Is it important for your work to exist in public spaces in order to be more accessible?

Dragset: There needs to be a level of accessibility, of understanding, a moment of recognition even, provided for the audience in the public sphere. This can make people more willing to engage with a work somehow, to stop and try to find a connection between this artwork and their own lives. In Norway, for example, we have a sculpture of a little boy standing on top of a really tall diving board, pointing out towards the Oslo fjord, which presents a sort of ‘dilemma’, as the work is called Dilemma. “Should I jump or should I be brave enough to back walk down?” What actually is the bravest thing to do? This is an existential question recognizable to many.

Elmgreen: I mean, it's a bit similar to people who write papers: some people express themselves whilst throwing in tons of academic terms that are only understood by a very tiny group of people. Then there are those that can express the same opinion in a language that most of us share. But in our working process, it's not because we have extremely academic ideas that we try to boil down to be understandable for a general public. That would be very populist! It’s simply that our ideas come from a language that might be understood by more people because we speak about topics that many people might share or can relate to.

It's funny that you say that because it's a very German thing to make things more complicated than they actually need to be. Do you also use humor in your work?

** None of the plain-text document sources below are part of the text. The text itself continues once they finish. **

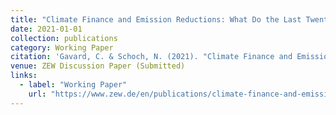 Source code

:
 ```yaml
---
title: "Climate Finance and Emission Reductions: What Do the Last Twenty Years Tell Us?"
date: 2021-01-01
collection: publications
category: Working Paper
citation: 'Gavard, C. & Schoch, N. (2021). "Climate Finance and Emission Reductions: What Do the Last Twenty Years Tell Us?" ZEW Discussion Paper No. 21-01.'
venue: ZEW Discussion Paper (Submitted)
links:
  - label: "Working Paper"
    url: "https://www.zew.de/en/publications/climate-finance-and-emission-reductions-what-do-the-last-twenty-years-tell-us"
---
```


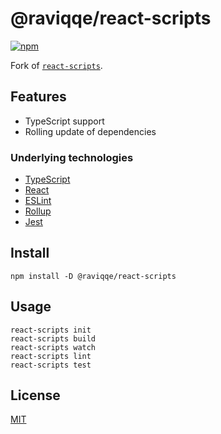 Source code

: # @raviqqe/react-scripts

[![npm](https://img.shields.io/npm/v/@raviqqe/react-scripts?style=flat-square)](https://www.npmjs.com/package/@raviqqe/react-scripts)

Fork of [`react-scripts`](https://github.com/facebook/create-react-app/tree/master/packages/react-scripts).

## Features

- TypeScript support
- Rolling update of dependencies

### Underlying technologies

- [TypeScript](https://www.typescriptlang.org/)
- [React](https://reactjs.org/)
- [ESLint](https://eslint.org/)
- [Rollup](https://rollupjs.org/guide/en/)
- [Jest](https://jestjs.io/)

## Install

```
npm install -D @raviqqe/react-scripts
```

## Usage

```
react-scripts init
react-scripts build
react-scripts watch
react-scripts lint
react-scripts test
```

## License

[MIT](LICENSE)
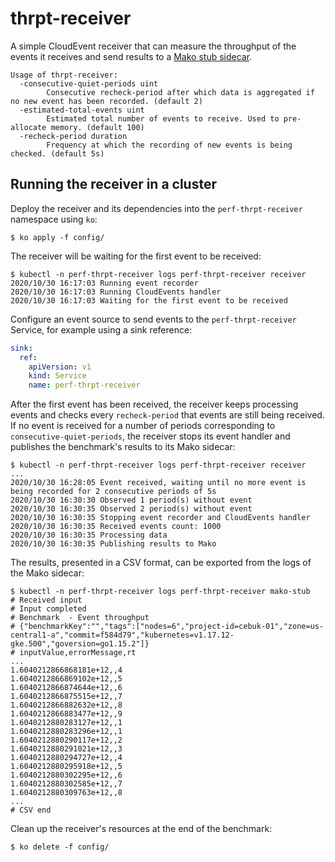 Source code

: # thrpt-receiver

A simple CloudEvent receiver that can measure the throughput of the events it receives and send results to a [Mako stub
sidecar][mako-stub].

```none
Usage of thrpt-receiver:
  -consecutive-quiet-periods uint
        Consecutive recheck-period after which data is aggregated if no new event has been recorded. (default 2)
  -estimated-total-events uint
        Estimated total number of events to receive. Used to pre-allocate memory. (default 100)
  -recheck-period duration
        Frequency at which the recording of new events is being checked. (default 5s)
```

## Running the receiver in a cluster

Deploy the receiver and its dependencies into the `perf-thrpt-receiver` namespace using `ko`:

```console
$ ko apply -f config/
```

The receiver will be waiting for the first event to be received:

```console
$ kubectl -n perf-thrpt-receiver logs perf-thrpt-receiver receiver
2020/10/30 16:17:03 Running event recorder
2020/10/30 16:17:03 Running CloudEvents handler
2020/10/30 16:17:03 Waiting for the first event to be received
```

Configure an event source to send events to the `perf-thrpt-receiver` Service, for example using a sink reference:

```yaml
sink:
  ref:
    apiVersion: v1
    kind: Service
    name: perf-thrpt-receiver
```

After the first event has been received, the receiver keeps processing events and checks every `recheck-period` that
events are still being received. If no event is received for a number of periods corresponding to
`consecutive-quiet-periods`, the receiver stops its event handler and publishes the benchmark's results to its Mako
sidecar:

```console
$ kubectl -n perf-thrpt-receiver logs perf-thrpt-receiver receiver
...
2020/10/30 16:28:05 Event received, waiting until no more event is being recorded for 2 consecutive periods of 5s
2020/10/30 16:30:30 Observed 1 period(s) without event
2020/10/30 16:30:35 Observed 2 period(s) without event
2020/10/30 16:30:35 Stopping event recorder and CloudEvents handler
2020/10/30 16:30:35 Received events count: 1000
2020/10/30 16:30:35 Processing data
2020/10/30 16:30:35 Publishing results to Mako
```

The results, presented in a CSV format, can be exported from the logs of the Mako sidecar:

```console
$ kubectl -n perf-thrpt-receiver logs perf-thrpt-receiver mako-stub
# Received input
# Input completed
# Benchmark  - Event throughput
# {"benchmarkKey":"","tags":["nodes=6","project-id=cebuk-01","zone=us-central1-a","commit=f584d79","kubernetes=v1.17.12-gke.500","goversion=go1.15.2"]}
# inputValue,errorMessage,rt
...
1.6040212866868181e+12,,4
1.6040212866869102e+12,,5
1.6040212866874644e+12,,6
1.6040212866875515e+12,,7
1.6040212866882632e+12,,8
1.6040212866883477e+12,,9
1.6040212880283127e+12,,1
1.6040212880283296e+12,,1
1.6040212880290117e+12,,2
1.6040212880291021e+12,,3
1.6040212880294727e+12,,4
1.6040212880295918e+12,,5
1.6040212880302295e+12,,6
1.6040212880302585e+12,,7
1.6040212880309763e+12,,8
...
# CSV end

```

Clean up the receiver's resources at the end of the benchmark:

```console
$ ko delete -f config/
```

[mako-stub]: https://github.com/knative/pkg/tree/release-0.18/test/mako
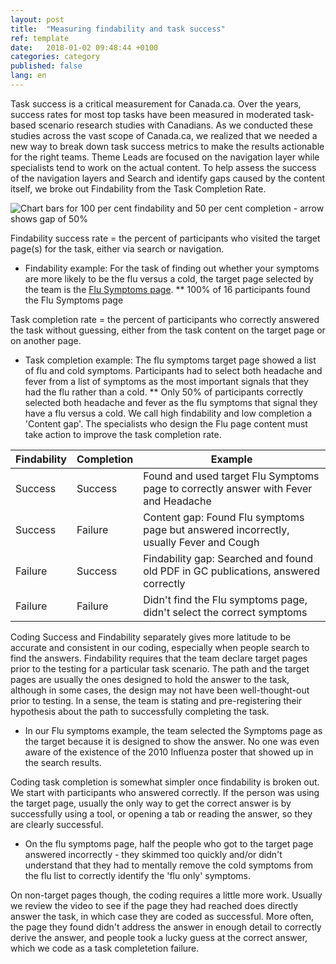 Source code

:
 ```yaml
---
layout: post
title:  "Measuring findability and task success"
ref: template
date:   2018-01-02 09:48:44 +0100
categories: category
published: false
lang: en
---
```

Task success is a critical measurement for Canada.ca. Over the years, success rates for most top tasks have been measured in moderated task-based scenario research studies with Canadians.  As we conducted these studies across the vast scope of Canada.ca, we realized that we needed a new way to break down task success metrics to make the results actionable for the right teams.  Theme Leads are focused on the navigation layer while specialists tend to work on the actual content. To help assess the success of the navigation layers and Search and identify gaps caused by the content itself, we broke out Findability from the Task Completion Rate. 

![Chart bars for 100 per cent findability and 50 per cent completion - arrow shows gap of 50%]("./_images/Contentgap-en.PNG" "Content gap")

Findability success rate = the percent of participants who visited the target page(s) for the task, either via search or navigation.
* Findability example: For the task of finding out whether your symptoms are more likely to be the flu versus a cold, the target page selected by the team is the [Flu Symptoms page](https://www.canada.ca/en/public-health/services/diseases/flu-influenza/symptoms-flu-influenza.html). 
** 100% of 16 participants found the Flu Symptoms page 

Task completion rate = the percent of participants who correctly answered the task without guessing, either from the task content on the target page or on another page. 
* Task completion example: The flu symptoms target page showed a list of flu and cold symptoms. Participants had to select both headache and fever from a list of symptoms as the most important signals that they had the flu rather than a cold. 
** Only 50% of participants correctly selected both headache and fever as the flu symptoms that signal they have a flu versus a cold. We call high findability and low completion a 'Content gap'. The specialists who design the Flu page content must take action to improve the task completion rate.  

Findability | Completion | Example
--- | --- | ---
Success | Success |  Found and used target Flu Symptoms page to correctly answer with Fever and Headache
Success | Failure |  Content gap: Found Flu symptoms page but answered incorrectly, usually Fever and Cough 
Failure | Success |  Findability gap: Searched and found old PDF in GC publications, answered correctly
Failure | Failure |  Didn't find the Flu symptoms page, didn't select the correct symptoms

Coding Success and Findability separately gives more latitude to be accurate and consistent in our coding, especially when people search to find the answers. Findability requires that the team declare target pages prior to the testing for a particular task scenario. The path and the target pages are usually the ones designed to hold the answer to the task, although in some cases, the design may not have been well-thought-out prior to testing. In a sense, the team is stating and pre-registering their hypothesis about the path to successfully completing the task.

* In our Flu symptoms example, the team selected the Symptoms page as the target because it is designed to show the answer. No one was even aware of the existence of the 2010 Influenza poster that showed up in the search results. 

Coding task completion is somewhat simpler once findability is broken out. We start with participants who answered correctly. If the person was using the target page, usually the only way to get the correct answer is by successfully using a tool, or opening a tab or reading the answer, so they are clearly successful.

* On the flu symptoms page, half the people who got to the target page answered incorrectly - they skimmed too quickly and/or didn't understand that they had to mentally remove the cold symptoms from the flu list to correctly identify the 'flu only' symptoms. 

On non-target pages though, the coding requires a little more work. Usually we review the video to see if the page they had reached does directly answer the task, in which case they are coded as successful. More often, the page they found didn't address the answer in enough detail to correctly derive the answer, and people took a lucky guess at the correct answer, which we code as a task completetion failure.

Elmgreen: I would like to label it absurdity, in the same way as Samuel Beckett uses the absurd in his plays. Through absurdity you can speak about something either really sad, really worrying, or quite profound, but it might come out in such a grotesque manner that you also can laugh at it.

Is absurdity also a good tool to address social and political issues?

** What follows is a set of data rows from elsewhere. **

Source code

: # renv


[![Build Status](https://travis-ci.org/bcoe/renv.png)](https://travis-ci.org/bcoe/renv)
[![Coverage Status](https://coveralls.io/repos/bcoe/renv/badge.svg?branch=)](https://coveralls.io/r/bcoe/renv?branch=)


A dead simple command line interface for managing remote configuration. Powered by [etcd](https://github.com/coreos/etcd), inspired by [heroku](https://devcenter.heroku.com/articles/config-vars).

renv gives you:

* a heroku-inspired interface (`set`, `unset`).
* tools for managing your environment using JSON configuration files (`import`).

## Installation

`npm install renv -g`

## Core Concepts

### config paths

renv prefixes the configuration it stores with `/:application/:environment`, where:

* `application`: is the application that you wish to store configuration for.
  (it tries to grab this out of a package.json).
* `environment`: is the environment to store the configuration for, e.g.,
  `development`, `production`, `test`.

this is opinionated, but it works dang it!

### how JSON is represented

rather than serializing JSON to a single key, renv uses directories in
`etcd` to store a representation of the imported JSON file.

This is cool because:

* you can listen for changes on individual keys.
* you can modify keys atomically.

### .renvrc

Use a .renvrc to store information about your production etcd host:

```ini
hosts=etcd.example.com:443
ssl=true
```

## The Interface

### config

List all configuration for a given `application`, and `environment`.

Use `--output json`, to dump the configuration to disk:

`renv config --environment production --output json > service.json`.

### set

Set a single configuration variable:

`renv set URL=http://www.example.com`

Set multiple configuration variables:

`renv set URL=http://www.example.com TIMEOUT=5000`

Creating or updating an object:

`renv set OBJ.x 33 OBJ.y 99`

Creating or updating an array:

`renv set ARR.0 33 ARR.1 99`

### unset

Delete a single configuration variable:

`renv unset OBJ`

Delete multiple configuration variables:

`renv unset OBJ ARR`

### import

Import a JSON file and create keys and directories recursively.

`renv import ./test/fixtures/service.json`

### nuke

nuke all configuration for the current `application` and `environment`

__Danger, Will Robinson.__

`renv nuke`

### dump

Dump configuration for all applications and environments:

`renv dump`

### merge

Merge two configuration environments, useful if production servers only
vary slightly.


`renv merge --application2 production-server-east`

Elmgreen: Sure, serious matters could be discussed in a different way, one that's more complex than you might find in public debates, where most issues seem to be reduced to fake or true, right or wrong.

Dragset: The absurd can trigger a little laugh, put a smile on one’s face and make one more willing to discuss urgent themes that are at stake - rather than say, “Oh this is so heavy, I don't want to deal with it,” which I feel happens a lot in our society!

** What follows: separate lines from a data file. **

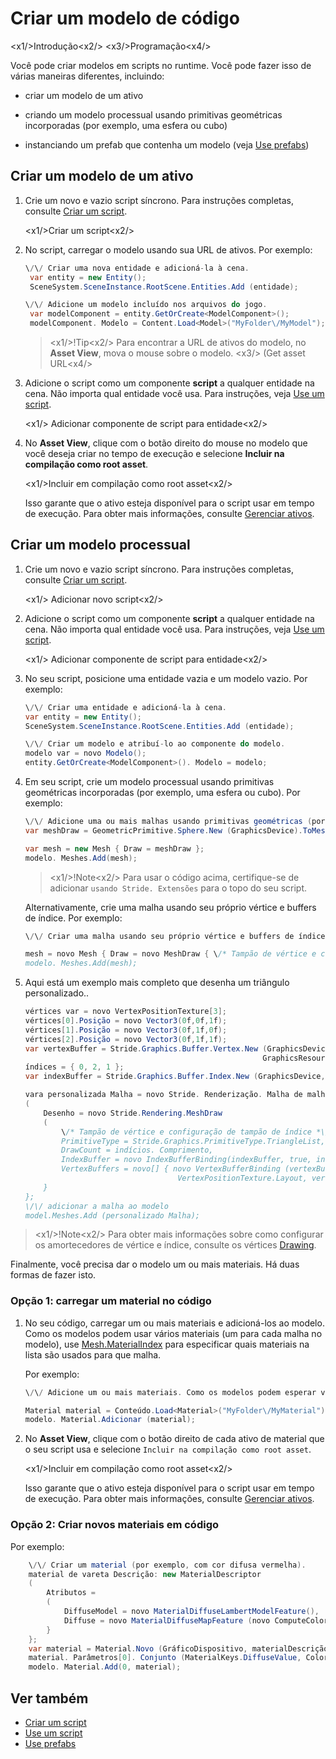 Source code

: # Criar um modelo de código

<x1\/>Introdução<x2\/>
<x3\/>Programação<x4\/>

Você pode criar modelos em scripts no runtime. Você pode fazer isso de várias maneiras diferentes, incluindo:

* criar um modelo de um ativo

* criando um modelo processual usando primitivas geométricas incorporadas (por exemplo, uma esfera ou cubo)

* instanciando um prefab que contenha um modelo (veja [Use prefabs](../game-studio/prefabs/use-prefabs.md))

## Criar um modelo de um ativo

1. Crie um novo e vazio script síncrono. Para instruções completas, consulte [Criar um script](../scripts/create-a-script.md).

   <x1\/>Criar um script<x2\/>

2. No script, carregar o modelo usando sua URL de ativos. Por exemplo:

   ```cs
   \/\/ Criar uma nova entidade e adicioná-la à cena.
   	var entity = new Entity();
   	SceneSystem.SceneInstance.RootScene.Entities.Add (entidade);
   
   \/\/ Adicione um modelo incluído nos arquivos do jogo.
   	var modelComponent = entity.GetOrCreate<ModelComponent>();
   	modelComponent. Modelo = Content.Load<Model>("MyFolder\/MyModel");
   ```

   > <x1\/>!Tip<x2\/>
   > Para encontrar a URL de ativos do modelo, no **Asset View**, mova o mouse sobre o modelo.
   > <x3\/> (Get asset URL<x4\/>

3. Adicione o script como um componente **script** a qualquer entidade na cena. Não importa qual entidade você usa. Para instruções, veja [Use um script](use-a-script.md).

   <x1\/> Adicionar componente de script para entidade<x2\/>

4. No **Asset View**, clique com o botão direito do mouse no modelo que você deseja criar no tempo de execução e selecione **Incluir na compilação como root asset**.

   <x1\/>Incluir em compilação como root asset<x2\/>

   Isso garante que o ativo esteja disponível para o script usar em tempo de execução. Para obter mais informações, consulte [Gerenciar ativos](../game-studio/manage-assets.md).

## Criar um modelo processual

1. Crie um novo e vazio script síncrono. Para instruções completas, consulte [Criar um script](create-a-script.md).

   <x1\/> Adicionar novo script<x2\/>

2. Adicione o script como um componente **script** a qualquer entidade na cena. Não importa qual entidade você usa. Para instruções, veja [Use um script](use-a-script.md).

   <x1\/> Adicionar componente de script para entidade<x2\/>

3. No seu script, posicione uma entidade vazia e um modelo vazio. Por exemplo:

   ```cs
   \/\/ Criar uma entidade e adicioná-la à cena.
   var entity = new Entity();
   SceneSystem.SceneInstance.RootScene.Entities.Add (entidade);
   
   \/\/ Criar um modelo e atribuí-lo ao componente do modelo.
   modelo var = novo Modelo();
   entity.GetOrCreate<ModelComponent>(). Modelo = modelo;  
   ```

4. Em seu script, crie um modelo processual usando primitivas geométricas incorporadas (por exemplo, uma esfera ou cubo). Por exemplo:

   ```cs
   \/\/ Adicione uma ou mais malhas usando primitivas geométricas (por exemplo, esferas ou cubos).
   var meshDraw = GeometricPrimitive.Sphere.New (GraphicsDevice).ToMeshDraw();
   
   var mesh = new Mesh { Draw = meshDraw }; 
   modelo. Meshes.Add(mesh);
   ```

   > <x1\/>!Note<x2\/>
   > Para usar o código acima, certifique-se de adicionar `usando Stride. Extensões` para o topo do seu script.

   Alternativamente, crie uma malha usando seu próprio vértice e buffers de índice. Por exemplo:

   ```cs
   \/\/ Criar uma malha usando seu próprio vértice e buffers de índice.
   
   mesh = novo Mesh { Draw = novo MeshDraw { \/* Tampão de vértice e configuração de tampão de índice *\/ } };
   modelo. Meshes.Add(mesh);
   ```

5. Aqui está um exemplo mais completo que desenha um triângulo personalizado..

   ```cs
   vértices var = novo VertexPositionTexture[3];
   vértices[0].Posição = novo Vector3(0f,0f,1f);            
   vértices[1].Posição = novo Vector3(0f,1f,0f);
   vértices[2].Posição = novo Vector3(0f,1f,1f);
   var vertexBuffer = Stride.Graphics.Buffer.Vertex.New (GraphicsDevice, vértices,
                                                        GraphicsResourceUsage.Dynamic);
   índices = { 0, 2, 1 };
   var indexBuffer = Stride.Graphics.Buffer.Index.New (GraphicsDevice, índices);
   
   vara personalizada Malha = novo Stride. Renderização. Malha de malha
   ( 
       Desenho = novo Stride.Rendering.MeshDraw
       ( 
           \/* Tampão de vértice e configuração de tampão de índice *\/ 
           PrimitiveType = Stride.Graphics.PrimitiveType.TriangleList,
           DrawCount = indícios. Comprimento,
           IndexBuffer = novo IndexBufferBinding(indexBuffer, true, indices.Length),
           VertexBuffers = novo[] { novo VertexBufferBinding (vertexBuffer, 
                                     VertexPositionTexture.Layout, vertexBuffer.ElementCount) },
       }
   };            
   \/\/ adicionar a malha ao modelo
   model.Meshes.Add (personalizado Malha);
   ```


> <x1\/>!Note<x2\/>
> Para obter mais informações sobre como configurar os amortecedores de vértice e índice, consulte os vértices [Drawing](../graphics/low-level-api/draw-vertices.md).

Finalmente, você precisa dar o modelo um ou mais materiais. Há duas formas de fazer isto.

### Opção 1: carregar um material no código

1. No seu código, carregar um ou mais materiais e adicioná-los ao modelo. Como os modelos podem usar vários materiais (um para cada malha no modelo), use [Mesh.MaterialIndex](xref:Stride.Rendering.Mesh.MaterialIndex) para especificar quais materiais na lista são usados para que malha.

   Por exemplo:

   ```cs
   \/\/ Adicione um ou mais materiais. Como os modelos podem esperar vários materiais (um por malha), Mesh.MaterialIndex especifica qual material na lista é usado para que malha.
   
   Material material = Conteúdo.Load<Material>("MyFolder\/MyMaterial");
   modelo. Material.Adicionar (material);
   ```

2. No **Asset View**, clique com o botão direito de cada ativo de material que o seu script usa e selecione `Incluir na compilação como root asset`.

   <x1\/>Incluir em compilação como root asset<x2\/>

   Isso garante que o ativo esteja disponível para o script usar em tempo de execução. Para obter mais informações, consulte [Gerenciar ativos](../game-studio/manage-assets.md).

### Opção 2: Criar novos materiais em código

Por exemplo:

```cs
    \/\/ Criar um material (por exemplo, com cor difusa vermelha).
    material de vareta Descrição: new MaterialDescriptor
    (
        Atributos =
	    (
	        DiffuseModel = novo MaterialDiffuseLambertModelFeature(),
	        Diffuse = novo MaterialDiffuseMapFeature (novo ComputeColor { Chave = MaterialKeys.DiffuseValue })
	    }
    };
    var material = Material.Novo (GráficoDispositivo, materialDescrição);
    material. Parâmetros[0]. Conjunto (MaterialKeys.DiffuseValue, Color.Red);
    modelo. Material.Add(0, material);
```

## Ver também

* [Criar um script](create-a-script.md)
* [Use um script](use-a-script.md)
* [Use prefabs](../game-studio/prefabs/use-prefabs.md)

That’s something you’re actively tackling with in your works that deal with the AIDS crisis — subverting the language to talk openly about this sometimes difficult subject.

Dragset: Right. In February this year Henie Onstad Kunstsenter near Oslo, initiated a collaboration with us and Clear Channel, a company that has advertising space almost everywhere in the world. They offered 700 screens to present different artworks on. And we decided to take a past work of ours about the AIDS epidemic as a starting point, reiterating a neon work from 2011 with a message and placing it in public spaces, on advertisement boards and screens across Norway. The first part of the message comes up alone: “AIDS is good.” And then the second part comes up: “Business for some.”

Elmgreen: It's all about the timing. There’s a split second where you only see the first half of the sentence, which is of course a very upsetting message. And then when the second part of the sentence appears, you get the full meaning. In that way, the artwork raises the problem of privatizating our health industries.

Dragset: It's a very simple sentence because it's basically just stating the truth. But due to the history of HIV and AIDS and all the stigma around it, the sentence works on a very emotional level and people might get a bit of a shock, as if this is completely outrageous. But that’s the reality.